The Great Chase, Part #11: Diplomatic Cards

❖ Version History ❖

12th of December, 2020:
These early weeks of December are an absolute flurry of different projects that are happening simultaneously. In the previous seven days of working on The Great Chase, I am constantly switching between sitting down for a quick play test or getting a bit of drawing done. As smaller scale projects like the six character cards are getting touched up toward perfection in the background, I receive several emails from Matt containing his artwork selections for creating the Diplomatic Emergency cards featured in the Flight Deck. Each of these cards is to feature an iconic place within the time zones highlighted by the map cards and Matt is the one who selected not only the locations, but the images to pair with those places, as he had similarly done for the various vehicles in the Flight Deck. My responsibility was to turn these base images into part of the game, both in function and in aesthetics.

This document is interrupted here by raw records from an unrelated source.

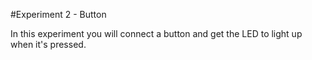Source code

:#Experiment 2 - Button

In this experiment you will connect a button and get the LED to light up when it's pressed.
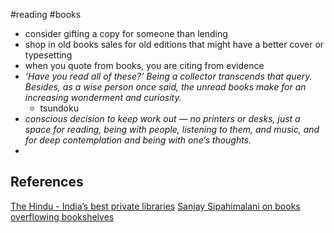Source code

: #reading #books 

- consider gifting a copy for someone than lending
- shop in old books sales for old editions that might have a better cover or typesetting
- when you quote from books, you are citing from evidence
- _‘Have you read all of these?’ Being a collector transcends that query. Besides, as a wise person once said, the unread books make for an increasing wonderment and curiosity._
	- tsundoku
- _conscious decision to keep work out — no printers or desks, just a space for reading, being with people, listening to them, and music, and for deep contemplation and being with one’s thoughts._
- 



## References
[The Hindu - India’s best private libraries](https://www.thehindu.com/books/india-best-private-libraries-magazine-curation-aanchal-malhotra-manoj-kumar-jha-ranjit-hoskote-srilata-raman/article67144884.ece)
[Sanjay Sipahimalani on books overflowing bookshelves](https://www.moneycontrol.com/news/trends/lifestyle/bookshelves-and-their-discontents-perils-and-pitfalls-of-storing-books-at-home-11455051.html)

When originally designing the other thirty-nine cards in the flight deck, one of our primary concerns was figuring out how to make the location based diplomatic emergency cards appear as interesting as their beautifully isolated aircraft counterparts. Our goal became striving toward making the images of these cards appear like postcards with all sorts of information about the place described on the card. In order to achieve this correctly, the base frame of the Flight Card design had to be shuffled around a little bit to accommodate for the new logo (the scroll), and a nice black border to close the edges of the photo into the design.

The next major challenge came with the choice of ‘flavorful data’ that we were to place in the bottom half of the box, and how it was to be formatted. When building the aircraft cards we had access to an easy wealth of at least 5 different ‘real-world’ statistics to fill that bottom space with. In this scenario with the locations,  we more or less had a choice between: Telling stories about that place, or describing in great detail how that place has been titled by people.

In the end, we decided to go with the idea of the ‘place data’ over ‘travel stories’. The conclusive format turned out looking like this:

  ❖ Location Title ❖ 
•Latitude & Longitude• 
•Country & City• 

With at least another 3-5 days of sitting down to work on it, the Diplomatic Cards finally start coming together, as you can see in the featured image of this post . Though there are still many small features that could be added, altered, or touched up, these diplomatic cards are considered more or less finished finished for the time being. The one major step still outstanding on all flight and map cards up until this point in time are the back of the card designs, but we will be coming back to that later.